O presidente do Governo Regional dos Açores, Vasco Cordeiro, salientou este sábado a importância de ter em conta os interesses das comunidades piscatórias açorianas na discussão sobre as alterações climáticas e a preservação dos oceanos. Sublinhando que “não há uma oposição” entre aqueles que têm de se preocupar com o salário ao fim do mês e os que se preocupam com o futuro do planeta, Vasco Cordeiro assinalou que falta “sermos capazes de evidenciar que há um valor económico” na preservação da natureza.

Numa palestra no encontro “O Futuro do Planeta”, que decorre este fim de semana em Lisboa promovido pela Fundação Francisco Manuel dos Santos e pela Fundação Oceano Azul, Vasco Cordeiro disse que os pescadores e todos aqueles que dependem dos oceanos para terem o seu sustento “também reconhecem as ameaças” e também “dão valor a ações, a elementos e a valores como a proteção do ambiente e a preocupação com o oceano”. É necessário, continuou, que “quem se preocupa com o fim do mês” saiba que “tem algo a ganhar” se se empenhar na proteção do planeta.

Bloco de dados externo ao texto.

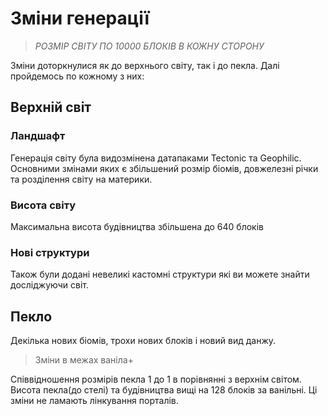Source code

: # Зміни генерації

> *РОЗМІР СВІТУ ПО 10000 БЛОКІВ В КОЖНУ СТОРОНУ*

Зміни доторкнулися як до верхнього світу, так і до пекла. Далі пройдемось по кожному з них:

## Верхній світ

### Ландшафт

Генерація світу була видозмінена датапаками Tectonic та Geophilic. Основними змінами яких є збільшений розмір біомів, довжелезні річки та розділення світу на материки.

### Висота світу

Максимальна висота будівництва збільшена до 640 блоків

### Нові структури

Також були додані невеликі кастомні структури які ви можете знайти досліджуючи світ.

## Пекло

Декілька нових біомів, трохи нових блоків і новий вид данжу. 
> Зміни в межах ваніла+

Співвідношення розмірів пекла 1 до 1 в порівнянні з верхнім світом. Висота пекла(до стелі) та будівництва вищі на 128 блоків за ванільні. Ці зміни не ламають лінкування порталів.
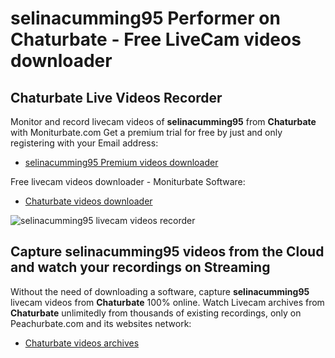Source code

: # selinacumming95 Performer on Chaturbate - Free LiveCam videos downloader

## Chaturbate Live Videos Recorder

Monitor and record livecam videos of **selinacumming95** from **Chaturbate** with Moniturbate.com
Get a premium trial for free by just and only registering with your Email address:
* [selinacumming95 Premium videos downloader](https://moniturbate.com/request-demo-licence-key.html)

Free livecam videos downloader - Moniturbate Software:
* [Chaturbate videos downloader](https://moniturbate.com/moniturbate-download-software.html)

![selinacumming95 livecam videos recorder](https://peachurnet.com/templates/moniturbate-software.png)


## Capture selinacumming95 videos from the Cloud and watch your recordings on Streaming

Without the need of downloading a software, capture **selinacumming95** livecam videos from **Chaturbate** 100% online.
Watch Livecam archives from **Chaturbate** unlimitedly from thousands of existing recordings, only on Peachurbate.com and its websites network:
* [Chaturbate videos archives](https://peachurnet.com/)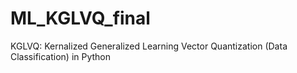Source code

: # ML_KGLVQ_final

KGLVQ: Kernalized Generalized Learning Vector Quantization (Data Classification) in Python
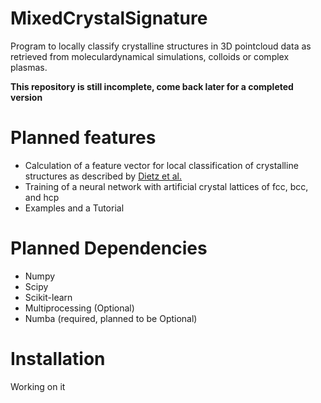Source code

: # MixedCrystalSignature
Program to locally classify crystalline structures in 3D pointcloud data as retrieved from moleculardynamical simulations, colloids or complex plasmas.

**This repository is still incomplete, come back later for a completed version**

# Planned features
- Calculation of a feature vector for local classification of crystalline structures as described by [Dietz et al.](https://doi.org/10.1103/PhysRevE.96.011301)
- Training of a neural network with artificial crystal lattices of fcc, bcc, and hcp
- Examples and a Tutorial

# Planned Dependencies

 - Numpy
 - Scipy
 - Scikit-learn
 - Multiprocessing (Optional)
 - Numba (required, planned to be Optional)

# Installation
Working on it
<!--stackedit_data:
eyJoaXN0b3J5IjpbLTEzMjQ5NTExMzAsMTUxMDE5OTY5Niw3ND
EzOTA1ODIsLTU4MjE3ODY5MywxODgxMTQ4MTBdfQ==
-->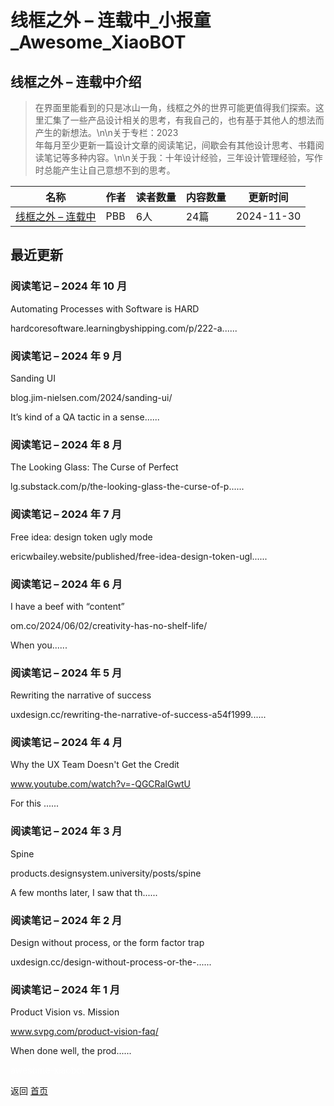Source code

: # 线框之外 – 连载中_小报童_Awesome_XiaoBOT

## 线框之外 – 连载中介绍
> 在界面里能看到的只是冰山一角，线框之外的世界可能更值得我们探索。这里汇集了一些产品设计相关的思考，有我自己的，也有基于其他人的想法而产生的新想法。\n\n关于专栏：2023  
年每月至少更新一篇设计文章的阅读笔记，间歇会有其他设计思考、书籍阅读笔记等多种内容。\n\n关于我：十年设计经验，三年设计管理经验，写作时总能产生让自己意想不到的思考。  
  


|名称|作者|读者数量|内容数量|更新时间|
|---|---|---|---|---|
|[线框之外 – 连载中](https://xiaobot.net/p/pbbdesign2023?refer=0b133df9-27dc-423b-8101-639049001c13)|PBB|6人|24篇|2024-11-30|

## 最近更新
### 阅读笔记 – 2024 年 10 月

Automating Processes with Software is HARD

hardcoresoftware.learningbyshipping.com/p/222-a......

### 阅读笔记 – 2024 年 9 月

Sanding UI

blog.jim-nielsen.com/2024/sanding-ui/

It’s kind of a QA tactic in a sense......

### 阅读笔记 – 2024 年 8 月

The Looking Glass: The Curse of Perfect

lg.substack.com/p/the-looking-glass-the-curse-of-p......

### 阅读笔记 – 2024 年 7 月

Free idea: design token ugly mode

ericwbailey.website/published/free-idea-design-token-ugl......

### 阅读笔记 – 2024 年 6 月

I have a beef with “content”

om.co/2024/06/02/creativity-has-no-shelf-life/

When you......

### 阅读笔记 – 2024 年 5 月

Rewriting the narrative of success

uxdesign.cc/rewriting-the-narrative-of-success-a54f1999......

### 阅读笔记 – 2024 年 4 月

Why the UX Team Doesn't Get the Credit

www.youtube.com/watch?v=-QGCRaIGwtU

For this ......

### 阅读笔记 – 2024 年 3 月

Spine

products.designsystem.university/posts/spine

A few months later, I saw that th......

### 阅读笔记 – 2024 年 2 月

Design without process, or the form factor trap

uxdesign.cc/design-without-process-or-the-......

### 阅读笔记 – 2024 年 1 月

Product Vision vs. Mission

www.svpg.com/product-vision-faq/

When done well, the prod......


<a href="https://github.com/Reno9527/awesome-xiaobot" style="color: white; text-decoration: none;">awesome-xiaobot</a>

返回 [首页](../README.md)
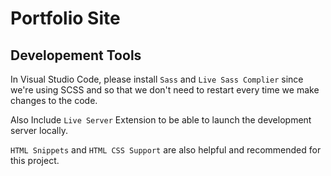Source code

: # Portfolio Site

## Developement Tools

In Visual Studio Code, please install `Sass` and `Live Sass Complier` since we're using SCSS and so that we don't need to restart every time we make changes to the code.

Also Include `Live Server` Extension to be able to launch the development server locally.

`HTML Snippets` and `HTML CSS Support` are also helpful and recommended for this project.

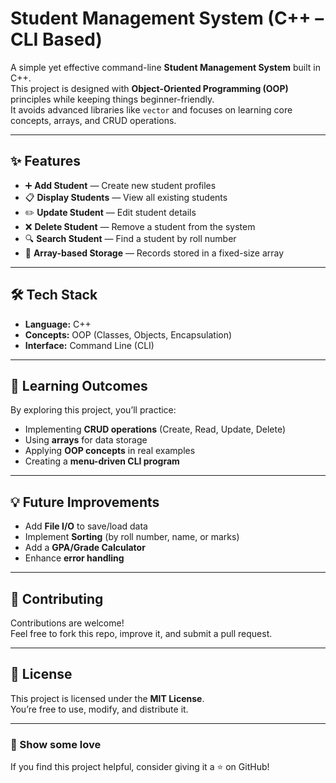 # Student Management System (C++ – CLI Based)

A simple yet effective command-line **Student Management System** built in C++.  
This project is designed with **Object-Oriented Programming (OOP)** principles while keeping things beginner-friendly.  
It avoids advanced libraries like `vector` and focuses on learning core concepts, arrays, and CRUD operations.

---

## ✨ Features

- ➕ **Add Student** — Create new student profiles  
- 📋 **Display Students** — View all existing students  
- ✏️ **Update Student** — Edit student details  
- ❌ **Delete Student** — Remove a student from the system  
- 🔍 **Search Student** — Find a student by roll number  
- 💾 **Array-based Storage** — Records stored in a fixed-size array  

---

## 🛠️ Tech Stack

- **Language:** C++  
- **Concepts:** OOP (Classes, Objects, Encapsulation)  
- **Interface:** Command Line (CLI)  

---

## 🎯 Learning Outcomes

By exploring this project, you’ll practice:

- Implementing **CRUD operations** (Create, Read, Update, Delete)  
- Using **arrays** for data storage  
- Applying **OOP concepts** in real examples  
- Creating a **menu-driven CLI program**  

---

## 💡 Future Improvements

- Add **File I/O** to save/load data  
- Implement **Sorting** (by roll number, name, or marks)  
- Add a **GPA/Grade Calculator**  
- Enhance **error handling**  

---

## 🤝 Contributing

Contributions are welcome!  
Feel free to fork this repo, improve it, and submit a pull request.  

---

## 📜 License

This project is licensed under the **MIT License**.  
You’re free to use, modify, and distribute it.  

---

### 🌟 Show some love
If you find this project helpful, consider giving it a ⭐ on GitHub!

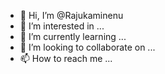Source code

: - 👋 Hi, I’m @Rajukaminenu
- 👀 I’m interested in ...
- 🌱 I’m currently learning ...
- 💞️ I’m looking to collaborate on ...
- 📫 How to reach me ...

<!---
Rajukaminenu/Rajukaminenu is a ✨ special ✨ repository because its `README.md` (this file) appears on your GitHub profile.
You can click the Preview link to take a look at your changes.
--->
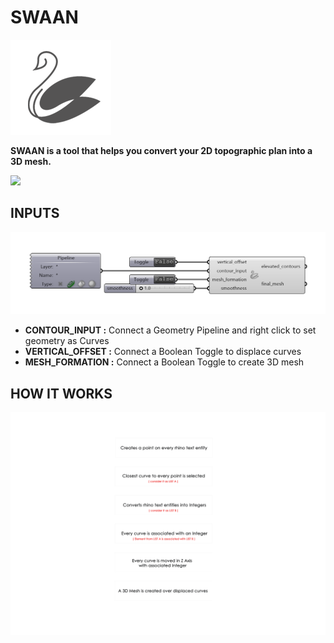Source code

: # SWAAN

![](Assets/SWAAN_logo.png)

**SWAAN is a tool that helps you convert your 2D topographic plan into a 3D mesh.**

![](Assets/SWAAN_GIF.gif)

## INPUTS

![](Assets/component.png)

* **CONTOUR_INPUT    :** Connect a Geometry Pipeline and right click to set geometry as Curves
* **VERTICAL_OFFSET  :** Connect a Boolean Toggle to displace curves 
* **MESH_FORMATION  :** Connect a Boolean Toggle to create 3D mesh

## HOW IT WORKS

![](Assets/SWAAN_flowchart.png)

Questionado por um membro da plateia sobre como se conjugam os interesses dos trabalhadores locais com o trabalho de preservação do oceano, Vasco Cordeiro respondeu com um exemplo, destacando que a atividade de whale watching [observação de baleias] rende “muito mais” do que alguma vez rendeu ou renderá a caça à baleia. Nada do que se faça, disse, “vale se não tivermos nos pescadores, mas não só, os primeiros defensores desse processo”. “Certamente que os preocupa também a escassez de recursos. No fim do dia, eu preciso de ter uma resposta para aquele pescador: ‘Não é pelo facto de te preocupares com isso [a preservação do oceano] que deixarás de ter o pão em cima da mesa.”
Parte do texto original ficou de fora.